■ Instructions for the task
Where does the word "如何编写一个Command" occur in the entries below? Copy every line that has it.

■ Data listing
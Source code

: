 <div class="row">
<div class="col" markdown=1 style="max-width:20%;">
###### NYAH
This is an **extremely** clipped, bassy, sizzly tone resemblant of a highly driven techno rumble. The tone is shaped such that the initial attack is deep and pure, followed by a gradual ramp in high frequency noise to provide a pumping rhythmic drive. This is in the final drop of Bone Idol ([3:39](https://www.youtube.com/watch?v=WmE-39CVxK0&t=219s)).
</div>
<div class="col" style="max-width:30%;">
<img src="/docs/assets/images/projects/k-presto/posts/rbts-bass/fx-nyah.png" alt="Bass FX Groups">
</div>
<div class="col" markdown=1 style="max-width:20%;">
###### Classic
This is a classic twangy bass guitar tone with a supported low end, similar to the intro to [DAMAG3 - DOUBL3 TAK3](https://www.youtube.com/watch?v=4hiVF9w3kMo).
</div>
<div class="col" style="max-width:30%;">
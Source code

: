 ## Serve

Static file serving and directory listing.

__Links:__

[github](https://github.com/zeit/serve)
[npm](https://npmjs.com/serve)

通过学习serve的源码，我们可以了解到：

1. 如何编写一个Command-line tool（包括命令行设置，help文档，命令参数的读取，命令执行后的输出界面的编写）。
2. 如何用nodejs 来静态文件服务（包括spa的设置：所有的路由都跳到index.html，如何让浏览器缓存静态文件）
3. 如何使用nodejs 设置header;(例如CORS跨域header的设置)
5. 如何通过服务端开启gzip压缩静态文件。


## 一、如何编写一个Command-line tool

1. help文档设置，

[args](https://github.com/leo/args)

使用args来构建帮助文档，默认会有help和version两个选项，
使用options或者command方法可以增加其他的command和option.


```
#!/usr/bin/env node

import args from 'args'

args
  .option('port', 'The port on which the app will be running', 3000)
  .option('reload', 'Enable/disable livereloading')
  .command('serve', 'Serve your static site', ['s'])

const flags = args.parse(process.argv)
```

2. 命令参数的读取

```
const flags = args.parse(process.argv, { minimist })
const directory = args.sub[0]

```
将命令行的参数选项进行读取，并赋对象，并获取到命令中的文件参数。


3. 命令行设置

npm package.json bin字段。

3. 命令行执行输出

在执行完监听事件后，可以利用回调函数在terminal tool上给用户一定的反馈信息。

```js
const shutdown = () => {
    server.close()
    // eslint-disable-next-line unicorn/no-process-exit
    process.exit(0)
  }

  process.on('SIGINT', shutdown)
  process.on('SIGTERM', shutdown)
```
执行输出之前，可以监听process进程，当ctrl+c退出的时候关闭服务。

■ Answer below
1. 如何编写一个Command-line tool（包括命令行设置，help文档，命令参数的读取，命令执行后的输出界面的编写）。
## 一、如何编写一个Command-line tool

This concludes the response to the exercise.